Hitesh Modi

Personal information
- Full name: Hitesh Subhash Modi
- Born: 13 October 1971 (age 54) Kisumu, Kenya
- Batting: Left-handed
- Bowling: Right-arm offbreak
- Role: Batsman

International information
- National side: Kenya (1996–2006);
- ODI debut (cap 4): 18 February 1996 v India
- Last ODI: 13 August 2006 v Bangladesh

Career statistics
| Competition | ODI | FC | LA |
| Matches | 63 | 25 | 97 |
| Runs scored | 1,109 | 1,224 | 1,882 |
| Batting average | 22.59 | 31.38 | 25.78 |
| 100s/50s | 0/5 | 1/9 | 0/9 |
| Top score | 78* | 106 | 78* |
| Balls bowled | 19 | 231 | 67 |
| Wickets | 0 | 2 | 1 |
| Bowling average | – | 80.00 | 84.00 |
| 5 wickets in innings | – | 0 | 0 |
| 10 wickets in match | – | 0 | 0 |
| Best bowling | – | 2/41 | 1/27 |
| Catches/stumpings | 12/– | 5/– | 20/– |
- Source: Cricinfo, 5 May 2017

= Hitesh Modi =

Kenyan cricketer (born 1971)

Hitesh Subhash Modi (born 13 October 1971) is a former Kenyan cricketer. He was a left-handed batsman and a right-arm offbreak bowler.

==International career==
Having made his One Day International (ODI) debut in 1992, Modi became part of the middle order of the team, as well as being involved in the 1996, 1999 and 2003 Cricket World Cups and the 1994 and 1997 ICC Trophy.

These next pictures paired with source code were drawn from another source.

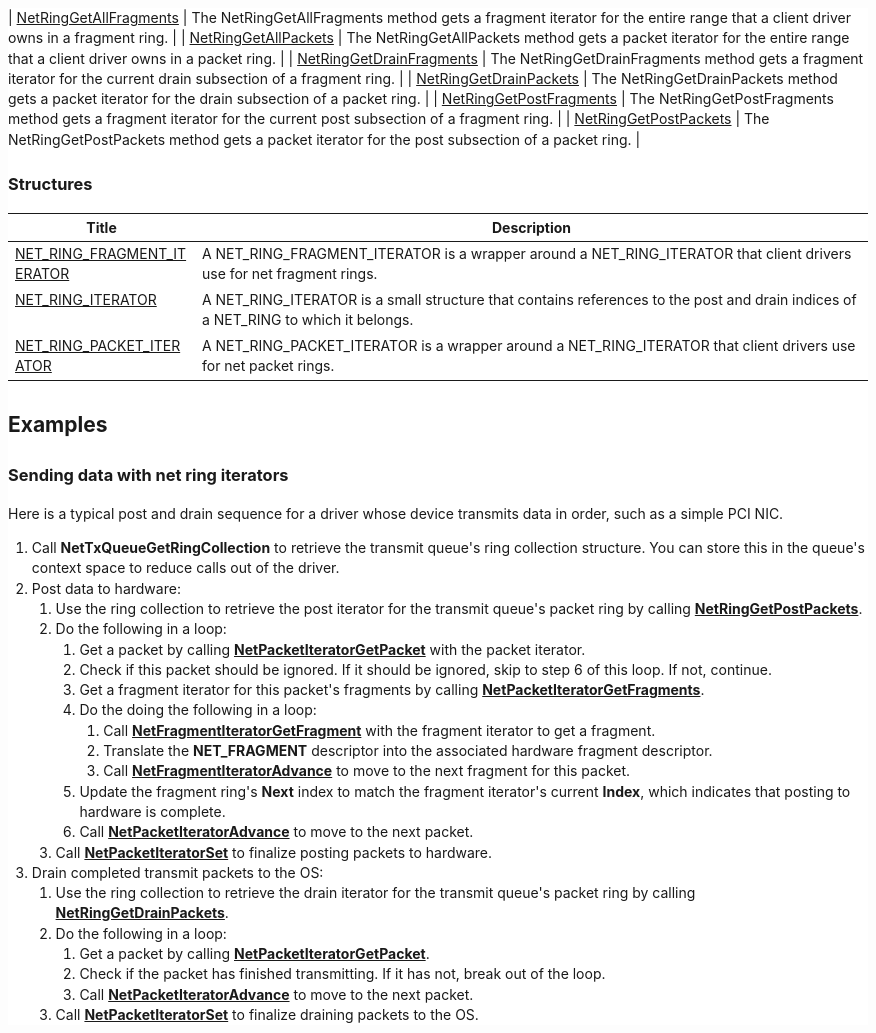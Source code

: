 | [NetRingGetAllFragments](netringgetallfragments.md) | The NetRingGetAllFragments method gets a fragment iterator for the entire range that a client driver owns in a fragment ring. |
| [NetRingGetAllPackets](netringgetallpackets.md) | The NetRingGetAllPackets method gets a packet iterator for the entire range that a client driver owns in a packet ring. |
| [NetRingGetDrainFragments](netringgetdrainfragments.md) | The NetRingGetDrainFragments method gets a fragment iterator for the current drain subsection of a fragment ring. |
| [NetRingGetDrainPackets](netringgetdrainpackets.md) | The NetRingGetDrainPackets method gets a packet iterator for the drain subsection of a packet ring. |
| [NetRingGetPostFragments](netringgetpostfragments.md) | The NetRingGetPostFragments method gets a fragment iterator for the current post subsection of a fragment ring. |
| [NetRingGetPostPackets](netringgetpostpackets.md) | The NetRingGetPostPackets method gets a packet iterator for the post subsection of a packet ring. |

### Structures

| Title | Description |
| --- | --- |
| [NET_RING_FRAGMENT_ITERATOR](net_ring_fragment_iterator.md) | A NET_RING_FRAGMENT_ITERATOR is a wrapper around a NET_RING_ITERATOR that client drivers use for net fragment rings. |
| [NET_RING_ITERATOR](net_ring_iterator.md) | A NET_RING_ITERATOR is a small structure that contains references to the post and drain indices of a NET_RING to which it belongs. |
| [NET_RING_PACKET_ITERATOR](net_ring_packet_iterator.md) | A NET_RING_PACKET_ITERATOR is a wrapper around a NET_RING_ITERATOR that client drivers use for net packet rings. |

## Examples

### Sending data with net ring iterators

Here is a typical post and drain sequence for a driver whose device transmits data in order, such as a simple PCI NIC.

1. Call **NetTxQueueGetRingCollection** to retrieve the transmit queue's ring collection structure. You can store this in the queue's context space to reduce calls out of the driver. 
2. Post data to hardware:    
    1. Use the ring collection to retrieve the post iterator for the transmit queue's packet ring by calling [**NetRingGetPostPackets**](netringgetpostpackets.md).
    2. Do the following in a loop:
        1. Get a packet by calling [**NetPacketIteratorGetPacket**](netpacketiteratorgetpacket.md) with the packet iterator.
        2. Check if this packet should be ignored. If it should be ignored, skip to step 6 of this loop. If not, continue.
        3. Get a fragment iterator for this packet's fragments by calling [**NetPacketIteratorGetFragments**](netpacketiteratorgetfragments.md).
        4. Do the doing the following in a loop:
            1. Call [**NetFragmentIteratorGetFragment**](netfragmentiteratorgetfragment.md) with the fragment iterator to get a fragment.
            2. Translate the **NET_FRAGMENT** descriptor into the associated hardware fragment descriptor.
            3. Call [**NetFragmentIteratorAdvance**](netfragmentiteratoradvance.md) to move to the next fragment for this packet.
        5. Update the fragment ring's **Next** index to match the fragment iterator's current **Index**, which indicates that posting to hardware is complete.
        6. Call [**NetPacketIteratorAdvance**](netpacketiteratoradvance.md) to move to the next packet.
    3. Call [**NetPacketIteratorSet**](netpacketiteratorset.md) to finalize posting packets to hardware.
3. Drain completed transmit packets to the OS:
    1. Use the ring collection to retrieve the drain iterator for the transmit queue's packet ring by calling [**NetRingGetDrainPackets**](netringgetdrainpackets.md).
    2. Do the following in a loop:
        1. Get a packet by calling [**NetPacketIteratorGetPacket**](netpacketiteratorgetpacket.md).
        2. Check if the packet has finished transmitting. If it has not, break out of the loop.
        2. Call [**NetPacketIteratorAdvance**](netpacketiteratoradvance.md) to move to the next packet.
    3. Call [**NetPacketIteratorSet**](netpacketiteratorset.md) to finalize draining packets to the OS.
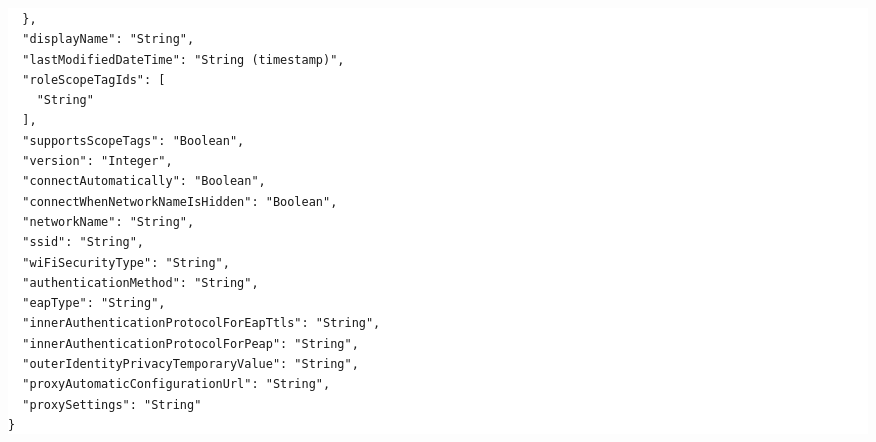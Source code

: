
 ``` http
  },
  "displayName": "String",
  "lastModifiedDateTime": "String (timestamp)",
  "roleScopeTagIds": [
    "String"
  ],
  "supportsScopeTags": "Boolean",
  "version": "Integer",
  "connectAutomatically": "Boolean",
  "connectWhenNetworkNameIsHidden": "Boolean",
  "networkName": "String",
  "ssid": "String",
  "wiFiSecurityType": "String",
  "authenticationMethod": "String",
  "eapType": "String",
  "innerAuthenticationProtocolForEapTtls": "String",
  "innerAuthenticationProtocolForPeap": "String",
  "outerIdentityPrivacyTemporaryValue": "String",
  "proxyAutomaticConfigurationUrl": "String",
  "proxySettings": "String"
}
```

Having seen several players fall by the wayside due to disagreements over contracts, including Steve Tikolo, Modi was appointed as captain in 2004.

==Family==
Modi's father is Subhash Modi, and the pair are unique as the only father/son pair to appear as batsman and umpire in the same ODI. Against Bangladesh at Nairobi in August 2006, father gave son out lbw.